**DATA LISTING:**
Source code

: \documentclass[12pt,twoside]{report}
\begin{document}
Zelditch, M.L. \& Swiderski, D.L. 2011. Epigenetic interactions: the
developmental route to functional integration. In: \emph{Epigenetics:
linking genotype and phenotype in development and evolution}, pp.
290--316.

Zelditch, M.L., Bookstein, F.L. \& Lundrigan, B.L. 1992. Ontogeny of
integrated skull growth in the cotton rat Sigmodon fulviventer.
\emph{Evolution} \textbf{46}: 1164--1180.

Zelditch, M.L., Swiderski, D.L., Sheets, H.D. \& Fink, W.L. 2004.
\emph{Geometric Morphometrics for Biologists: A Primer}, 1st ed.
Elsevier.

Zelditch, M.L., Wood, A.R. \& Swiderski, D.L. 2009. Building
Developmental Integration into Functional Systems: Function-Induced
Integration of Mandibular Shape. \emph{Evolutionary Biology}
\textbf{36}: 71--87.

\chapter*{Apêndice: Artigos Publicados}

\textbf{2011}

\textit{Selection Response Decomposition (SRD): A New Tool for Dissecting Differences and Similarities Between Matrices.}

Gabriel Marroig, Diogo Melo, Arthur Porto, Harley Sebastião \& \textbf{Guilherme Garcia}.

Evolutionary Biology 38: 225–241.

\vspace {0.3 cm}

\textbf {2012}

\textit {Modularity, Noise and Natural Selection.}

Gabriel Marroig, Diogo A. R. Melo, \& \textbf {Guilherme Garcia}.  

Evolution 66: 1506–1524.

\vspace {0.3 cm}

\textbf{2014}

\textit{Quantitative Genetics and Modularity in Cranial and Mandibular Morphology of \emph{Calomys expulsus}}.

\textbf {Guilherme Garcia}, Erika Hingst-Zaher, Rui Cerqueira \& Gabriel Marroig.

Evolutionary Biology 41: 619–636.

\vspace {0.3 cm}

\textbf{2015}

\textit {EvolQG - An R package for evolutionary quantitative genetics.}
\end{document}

**TASK TO COMPLETE:** State how many lines of the material contain the string "Guilherme", with no other words.

**ANSWER SPACE:** 3